**MATERIAL TO PROCESS**
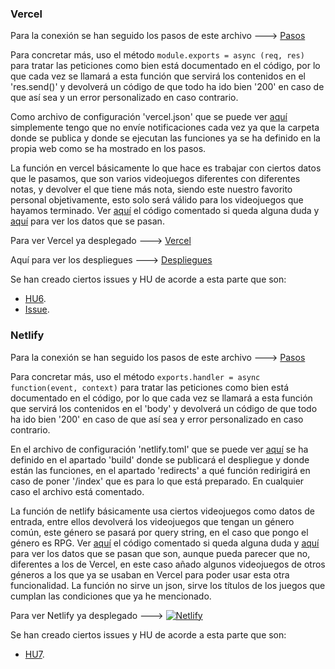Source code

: ### Vercel

Para la conexión se han seguido los pasos de este archivo ---> [Pasos](/docs/pasosVer.md)

Para concretar más, uso el método `module.exports = async (req, res)` para tratar las peticiones como bien está documentado en el código, por lo que cada vez se llamará a esta función que servirá los contenidos en el 'res.send()' y devolverá un código de que todo ha ido bien '200' en caso de que así sea y un error personalizado en caso contrario.

Como archivo de configuración 'vercel.json' que se puede ver [aquí](/vercel.json) simplemente tengo que no envíe notificaciones cada vez ya que la carpeta donde se publica y donde se ejecutan las funciones ya se ha definido en la propia web como se ha mostrado en los pasos.

La función en vercel básicamente lo que hace es trabajar con ciertos datos que le pasamos, que son varios videojuegos diferentes con diferentes notas, y devolver el que tiene más nota, siendo este nuestro favorito personal objetivamente, esto solo será válido para los videojuegos que hayamos terminado. Ver [aquí](/api/index.js) el código comentado si queda alguna duda y [aquí](/api/datos.js) para ver los datos que se pasan.

Para ver Vercel ya desplegado ---> [Vercel](https://video-game-tracker.javizzyv.vercel.app/api)

Aquí para ver los despliegues ---> [Despliegues](https://github.com/javizzyv/VideoGameTracker/deployments/activity_log?environment=Production)

Se han creado ciertos issues y HU de acorde a esta parte que son:
- [HU6](https://github.com/javizzyv/VideoGameTracker/issues/19).
- [Issue](https://github.com/javizzyv/VideoGameTracker/issues/20).

### Netlify

Para la conexión se han seguido los pasos de este archivo ---> [Pasos](/docs/pasosNet.md)

Para concretar más, uso el método `exports.handler = async function(event, context)` para tratar las peticiones como bien está documentado en el código, por lo que cada vez se llamará a esta función que servirá los contenidos en el 'body' y devolverá un código de que todo ha ido bien '200' en caso de que así sea y error personalizado en caso contrario.

En el archivo de configuración 'netlify.toml' que se puede ver [aquí](/netlify.toml) se ha definido en el apartado 'build' donde se publicará el despliegue y donde están las funciones, en el apartado 'redirects' a qué función redirigirá en caso de poner '/index' que es para lo que está preparado. En cualquier caso el archivo está comentado.

La función de netlify básicamente usa ciertos videojuegos como datos de entrada, entre ellos devolverá los videojuegos que tengan un género común, este género se pasará por query string, en el caso que pongo el género es RPG. Ver [aquí](/netlify/index.js) el código comentado si queda alguna duda y [aquí](/netlify/datos.js) para ver los datos que se pasan que son, aunque pueda parecer que no, diferentes a los de Vercel, en este caso añado algunos videojuegos de otros géneros a los que ya se usaban en Vercel para poder usar esta otra funcionalidad. La función no sirve un json, sirve los títulos de los juegos que cumplan las condiciones que ya he mencionado.

Para ver Netlify ya desplegado ---> [![Netlify](https://www.netlify.com/img/deploy/button.svg)](https://video-game-tracker.netlify.app/index?genero=RPG)

Se han creado ciertos issues y HU de acorde a esta parte que son:
- [HU7](https://github.com/javizzyv/VideoGameTracker/issues/21).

**TASK STATEMENT**
Only lines with the word "docs" go in the answer. Take them all from the entries above.

**ANSWER SPACE**
Para la conexión se han seguido los pasos de este archivo ---> [Pasos](/docs/pasosVer.md)
Para la conexión se han seguido los pasos de este archivo ---> [Pasos](/docs/pasosNet.md)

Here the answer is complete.